Nini too stood up and Annam was saying something.
Even the sisters were prancing around, teacups in hand. They were helping Nini serve the tea, which she’d obviously got up to brew at some point. There was milk and sugar, and something fell.
But Dia and Daanish gazed at each other, alone in the joy of what he’d seen.
JULY 1992
Salaamat stood with them outside the cave.
Daanish rolled his jeans up to his knees, saying, ‘At low tide, we’d eat in there when I was a kid.’ The jeans were drenched and kept sliding down to his ankles.
Dia peered inside. ‘It’s claustrophobic.’

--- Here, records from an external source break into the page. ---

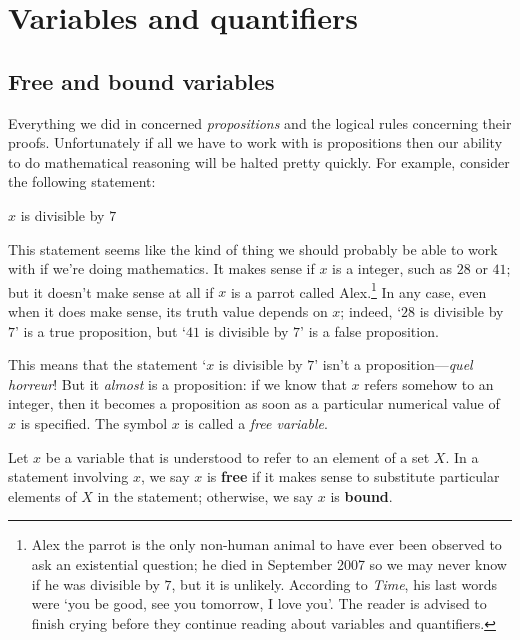 \section{Variables and quantifiers}

\subsection*{Free and bound variables}

Everything we did in  concerned \textit{propositions} and the logical rules concerning their proofs. Unfortunately if all we have to work with is propositions then our ability to do mathematical reasoning will be halted pretty quickly. For example, consider the following statement:
\begin{center}
$x$ is divisible by $7$
\end{center}
This statement seems like the kind of thing we should probably be able to work with if we're doing mathematics. It makes sense if $x$ is a integer, such as $28$ or $41$; but it doesn't make sense at all if $x$ is a parrot called Alex.\footnote{Alex the parrot is the only non-human animal to have ever been observed to ask an existential question; he died in September 2007 so we may never know if he was divisible by $7$, but it is unlikely. According to \textit{Time}, his last words were `you be good, see you tomorrow, I love you'. The reader is advised to finish crying before they continue reading about variables and quantifiers.} In any case, even when it does make sense, its truth value depends on $x$; indeed, `$28$ is divisible by $7$' is a true proposition, but `$41$ is divisible by $7$' is a false proposition.

This means that the statement `$x$ is divisible by $7$' isn't a proposition---\textit{quel horreur}! But it \textit{almost} is a proposition: if we know that $x$ refers somehow to an integer, then it becomes a proposition as soon as a particular numerical value of $x$ is specified. The symbol $x$ is called a \textit{free variable}.

\begin{definition}
\label{defFreeVariable}
Let $x$ be a variable that is understood to refer to an element of a set $X$. In a statement involving $x$, we say $x$ is \textbf{free} if it makes sense to substitute particular elements of $X$ in the statement; otherwise, we say $x$ is \textbf{bound}.
\end{definition}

The water raced down the cave’s length, crashing into the far wall, submerging the smooth rock where, Daanish told Dia, Anu would spread their tea. ‘Years ago, I found a silvery shell here. An argonaut’s nest. Then my parents fought over a pearl necklace. Anu was always irritable whenever he got her anything expensive. Later, she’d cry to me: “The roof still leaks and the twelve-year-old car keeps breaking down, but he keeps throwing away any money we have left. Don’t count on an inheritance.” She meant: I’m counting on you.’ He sighed and took Dia’s hand.
They strolled along the shore, leaving Salaamat alone by the cave. He lit a cigarette, remembering the ad for it. Two men scaled a mountain, just like he and Fatah had done their last day together. He liked to imagine it was him in the red jacket and Fatah in the blue.